MK: Also, I’ve actually been seeing you quite a bit, your videos that you’ve been posting on Instagram, and they’re just absolutely hysterical.

Leslie Jordan: Why, thank you! That was Fox, the Fox, when the series started, you know, (do things on Instagram), I said, I don’t even know what you’re talking about. And they said, what?!? You could be an Instagram star. And I said, I don’t know what you’re talking about. I’ve heard of Twitter. And I do, but they said, no, no, no. So they set me up. And I just had more fun and I’ve gotten so many followers. The wonderful thing I found out, not to – , you know, that I could go on there and sell out, you know, on the show, like kill everybody, – look, y’all got to come to Seattle, if you’re ever there. And I’ll do that, you know, for the last minute tickets.

MK: Well, that’s what I’m saying. It’s just amazing how the tickets have just been doing so well, I think we got like about 75% to 80% sold already.

Leslie Jordan: You know the last time that I did The Triple Door I looked on the guest list and there was Eddie Vedder.

MK: Yes! Eddie Vedder! My god, yes, from Pearl Jam! (Laugh)

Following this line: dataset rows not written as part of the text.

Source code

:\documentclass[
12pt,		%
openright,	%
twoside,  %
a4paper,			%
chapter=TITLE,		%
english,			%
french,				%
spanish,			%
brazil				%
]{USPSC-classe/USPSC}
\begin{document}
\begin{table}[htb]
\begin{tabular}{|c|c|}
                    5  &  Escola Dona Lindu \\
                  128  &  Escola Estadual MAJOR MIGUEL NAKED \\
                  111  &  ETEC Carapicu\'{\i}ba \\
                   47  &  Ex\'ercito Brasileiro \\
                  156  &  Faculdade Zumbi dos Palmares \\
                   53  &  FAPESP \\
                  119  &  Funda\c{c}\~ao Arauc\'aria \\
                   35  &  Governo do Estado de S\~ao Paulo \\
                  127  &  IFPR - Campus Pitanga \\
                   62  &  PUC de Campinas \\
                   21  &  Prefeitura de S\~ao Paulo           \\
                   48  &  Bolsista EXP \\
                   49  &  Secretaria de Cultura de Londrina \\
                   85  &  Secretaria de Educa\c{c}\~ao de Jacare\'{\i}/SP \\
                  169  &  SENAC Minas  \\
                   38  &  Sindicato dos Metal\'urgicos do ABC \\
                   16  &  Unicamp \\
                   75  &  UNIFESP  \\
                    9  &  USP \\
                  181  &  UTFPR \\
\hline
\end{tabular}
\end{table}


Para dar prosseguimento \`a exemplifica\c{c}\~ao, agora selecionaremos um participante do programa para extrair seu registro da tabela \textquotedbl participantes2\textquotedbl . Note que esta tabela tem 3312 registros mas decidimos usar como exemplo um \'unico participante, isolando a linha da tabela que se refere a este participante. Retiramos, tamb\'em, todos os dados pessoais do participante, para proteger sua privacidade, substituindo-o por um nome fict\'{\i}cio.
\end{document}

Leslie Jordan: And I said, what do you mean, Eddie Vedder? They said, he’s very supportive. He comes to The Triple Door quite a bit, and it’s – well, anyway I said, what are you talking about? Pearl Jam is going to come? Well, what happened was they were all going to come see me. And then they got stuck. They were rehearsing their world tour, so all their wives came. Eddie’s beautiful wife, Jill, and I got to meet her, and she’s already come, and she said I’m going to come again. They may have already gotten their tickets. It might just be a star-studded night!

MK: Now you’ve got lots of TV and film. What do you enjoy the most? Do you enjoy the film work? Or do you enjoy the TV work more?

Leslie Jordan: Well, TV, for me, is just where I, I’m the funny guy that comes in with a zinger. That’s my job, you know, on TV. And I’ve done that for 30 some odd years, I’ve won an Emmy doing it. And so I love the TV money, but what I do when I’m coming to Seattle is my joy, in front of people, but it’s not, I mean, there’s money in it, but not that big, big money. So the wonderful part is that when we did ‘Will and Grace’ or ‘The Cool Kids,’ that’s in front of a live audience, with that TV money! (Laugh)

I have to say that my real joy is what you’re going to see Monday, April 22nd. That’s what I love doing and that’s what I’m really best at. I told a friend of mine the other day, I said, you’d have to see me live. You have to see me live before you understand what I’m all about. Remember, Bette Midler, people love her movies and everything, but I was like, no, you’ve got to see Bette live before you really understand what that message is all about. And that’s me. You’ve got to see me live.

MK: All right. What is your response to the fact that this performance will be, this performance in Seattle, will be a benefit for the AIDS Memorial Pathway project that we’re building on Capitol Hill?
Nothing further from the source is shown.